Nelson rose to the Dispatch Box at 7.30pm, already visibly angry, his eyes red-rimmed, needing a moment to compose himself even before he commenced addressing the chamber.
“I rise to speak against the most outrageous attack on ordinary Australians since Federation,” he commenced, gripping the Dispatch Box so tightly his knuckles were whiter than the pages from which he read.
“I say to this Government about its Budget, on behalf of all Australians, I ask a simple question: for God’s sake, why?”
Nelson, shaking in barely-restrained fury, then launched into a recitation of the Government’s crimes, starting with its assault on ordinary Aussie men.
“These ordinary Australians have been targeted in the most pernicious revenue grab in a generation. Since Tuesday night, I have been repeatedly stopped by ordinary blokes in utes, and they’ve all said to me the same thing – “Brendan, for GOD’S SAKE do something.”
“Hear hear,” the Coalition backbenchers chorused, nodding in agreement.
“Often times when I was a doctor I met young men, ordinary young blokes, who were mocked and jeered by their mates for enjoying a Bacardi Breezer. Mocked just for the sort of drink they liked to enjoy after a hard day. Many were depressed about it and oftentimes I found myself counselling these fellows about how a Ready-To-Drink was entirely consistent with Australian masculinity.

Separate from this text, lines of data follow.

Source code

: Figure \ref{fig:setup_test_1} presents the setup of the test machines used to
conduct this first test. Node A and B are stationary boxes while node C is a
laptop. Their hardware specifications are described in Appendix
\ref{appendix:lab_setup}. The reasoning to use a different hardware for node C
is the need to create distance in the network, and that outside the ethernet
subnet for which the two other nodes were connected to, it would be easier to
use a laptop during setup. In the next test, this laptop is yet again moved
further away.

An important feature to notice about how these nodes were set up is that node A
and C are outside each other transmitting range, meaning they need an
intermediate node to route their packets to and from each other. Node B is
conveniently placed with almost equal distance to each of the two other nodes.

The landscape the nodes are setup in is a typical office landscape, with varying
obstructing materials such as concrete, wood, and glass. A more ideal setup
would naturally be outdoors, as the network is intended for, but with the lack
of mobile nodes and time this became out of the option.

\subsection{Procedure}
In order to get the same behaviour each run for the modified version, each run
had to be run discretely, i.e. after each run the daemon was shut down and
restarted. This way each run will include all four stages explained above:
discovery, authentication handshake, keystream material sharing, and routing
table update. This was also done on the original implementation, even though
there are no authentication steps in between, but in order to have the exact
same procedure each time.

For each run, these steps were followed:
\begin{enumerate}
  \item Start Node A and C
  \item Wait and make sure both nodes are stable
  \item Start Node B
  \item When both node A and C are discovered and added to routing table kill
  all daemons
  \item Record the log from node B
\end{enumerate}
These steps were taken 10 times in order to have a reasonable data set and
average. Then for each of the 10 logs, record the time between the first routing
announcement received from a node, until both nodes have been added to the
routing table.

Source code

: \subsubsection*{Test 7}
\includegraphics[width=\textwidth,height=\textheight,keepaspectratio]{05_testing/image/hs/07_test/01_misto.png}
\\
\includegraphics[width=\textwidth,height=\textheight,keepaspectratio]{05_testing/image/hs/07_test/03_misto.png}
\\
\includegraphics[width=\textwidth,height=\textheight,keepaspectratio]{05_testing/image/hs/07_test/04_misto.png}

“But now the Government has joined in that mockery, suggesting that alcopops are a girl’s drink, and lifting the excise to curb binge drinking. ‘Brendan,’ these men have said to me. ‘We’re not binge drinkers. We’re responsible. We just enjoy our RTDs.’
“Does the Government REALLY UNDERSTAND what it is doing to these young men?”
At this point Nelson had to stop and compose himself, as tears began to drip onto the pages on the Dispatch Box. Joe Hockey rose and placed a glass of water near Nelson, and gave him a reassuring pat on the back. Nelson gratefully sipped from the water, dabbed his eyes, and resumed.
“But even worse is the Government’s assault on mothers,” he said, his voice breaking. “I say to the Government, for god’s sake, have you at last no shame? To say to a mother, who just happens to be married to someone and they earn $80,000 each, not such a big income when you’re doing it tough, to say to that mother, your baby is not worth as much as other babies, I say that that is shameful, that is wrong. All mothers love their babies. All babies love their mothers. Why is Labor trying to drive a wedge between mother and child?”
At this stage, foam had joined tears in raining down on Nelson’s papers.
“And Labor’s assault on families doesn’t stop there. For families with more than a couple of kids, who have done Australia proud by having three or four kids, now they’ll be punished by having to pay more for a Tarago. For God’s sake, people movers! I…”
At this point, Dr Nelson was unable to continue. He stood downcast for a moment, tears of impotent and sullen rage swelling from his eyes, before turning to his Deputy, Julie Bishop, and thrusting his speech at her. Shadow Treasurer Malcolm Turnbull was instantly to his feet, placing a comforting arm around Nelson, and slowly led his leader from the silent chamber, the latter shaking his head in dismay, sobbing and loosening the tie from around his deeply-flushed throat.
“I say to the Government,” began Ms Bishop, bravely picking up the standard of her fallen leader. “I say to the Government, this must stop, and it will stop. The Opposition will not stand idly by while men in utes, mothers…”
However, at this moment, she was rudely pushed aside by a returning Malcolm Turnbull, who brushed Nelson’s notes off the Dispatch Box. “Right,” he said loudly, before being in turn pushed aside by a furious Bishop. “We discussed this in the party room, Malcolm,” she was heard to hiss sibilantly. “I take over if he’s too upset. We agreed on that.”
“You can do Lateline ,” said Turnbull. “Don’t make a scene. This is our big moment. You and me, we can do this.”
Turnbull turned and faced the stunned Government ranks. “I turn now to the outrageous attack on the tax-deductible component of capital-protected loans used to buy shares. Dozens of financial services companies are now having to re-tool their end-of-year financial products to adjust to this outrageous example of the politics of envy…”
At this point the House dissolved into uproar.